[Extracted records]
************

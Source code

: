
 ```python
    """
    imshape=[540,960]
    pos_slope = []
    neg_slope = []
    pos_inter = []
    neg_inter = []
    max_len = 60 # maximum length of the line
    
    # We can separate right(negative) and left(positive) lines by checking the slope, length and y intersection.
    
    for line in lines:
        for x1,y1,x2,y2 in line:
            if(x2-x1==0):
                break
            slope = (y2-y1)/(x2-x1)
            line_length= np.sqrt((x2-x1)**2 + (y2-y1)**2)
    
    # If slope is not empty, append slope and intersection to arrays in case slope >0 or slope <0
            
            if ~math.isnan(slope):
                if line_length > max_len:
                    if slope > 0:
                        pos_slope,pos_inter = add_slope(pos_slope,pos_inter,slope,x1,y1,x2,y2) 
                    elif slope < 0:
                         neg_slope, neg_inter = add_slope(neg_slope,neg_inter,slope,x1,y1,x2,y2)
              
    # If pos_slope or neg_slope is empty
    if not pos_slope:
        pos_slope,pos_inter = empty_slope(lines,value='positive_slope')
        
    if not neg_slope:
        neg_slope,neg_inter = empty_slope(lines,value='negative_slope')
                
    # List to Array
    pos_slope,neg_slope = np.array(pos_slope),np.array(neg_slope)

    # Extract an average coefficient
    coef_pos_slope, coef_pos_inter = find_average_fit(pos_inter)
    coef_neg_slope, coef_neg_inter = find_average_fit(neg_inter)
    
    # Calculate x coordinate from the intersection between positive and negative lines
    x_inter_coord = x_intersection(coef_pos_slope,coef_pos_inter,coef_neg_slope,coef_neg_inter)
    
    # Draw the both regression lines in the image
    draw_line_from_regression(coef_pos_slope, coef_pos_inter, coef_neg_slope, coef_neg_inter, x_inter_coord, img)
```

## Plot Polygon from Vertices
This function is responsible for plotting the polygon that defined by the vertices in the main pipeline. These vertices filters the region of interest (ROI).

************

TASK DETAILS
Write out each entry again, word for word.

EXPECTED ANSWER
Source code

:
 ```python
    """
    imshape=[540,960]
    pos_slope = []
    neg_slope = []
    pos_inter = []
    neg_inter = []
    max_len = 60 # maximum length of the line
    
    # We can separate right(negative) and left(positive) lines by checking the slope, length and y intersection.
    
    for line in lines:
        for x1,y1,x2,y2 in line:
            if(x2-x1==0):
                break
            slope = (y2-y1)/(x2-x1)
            line_length= np.sqrt((x2-x1)**2 + (y2-y1)**2)
    
    # If slope is not empty, append slope and intersection to arrays in case slope >0 or slope <0
            
            if ~math.isnan(slope):
                if line_length > max_len:
                    if slope > 0:
                        pos_slope,pos_inter = add_slope(pos_slope,pos_inter,slope,x1,y1,x2,y2) 
                    elif slope < 0:
                         neg_slope, neg_inter = add_slope(neg_slope,neg_inter,slope,x1,y1,x2,y2)
              
    # If pos_slope or neg_slope is empty
    if not pos_slope:
        pos_slope,pos_inter = empty_slope(lines,value='positive_slope')
        
    if not neg_slope:
        neg_slope,neg_inter = empty_slope(lines,value='negative_slope')
                
    # List to Array
    pos_slope,neg_slope = np.array(pos_slope),np.array(neg_slope)

    # Extract an average coefficient
    coef_pos_slope, coef_pos_inter = find_average_fit(pos_inter)
    coef_neg_slope, coef_neg_inter = find_average_fit(neg_inter)
    
    # Calculate x coordinate from the intersection between positive and negative lines
    x_inter_coord = x_intersection(coef_pos_slope,coef_pos_inter,coef_neg_slope,coef_neg_inter)
    
    # Draw the both regression lines in the image
    draw_line_from_regression(coef_pos_slope, coef_pos_inter, coef_neg_slope, coef_neg_inter, x_inter_coord, img)
```

## Plot Polygon from Vertices
This function is responsible for plotting the polygon that defined by the vertices in the main pipeline. These vertices filters the region of interest (ROI).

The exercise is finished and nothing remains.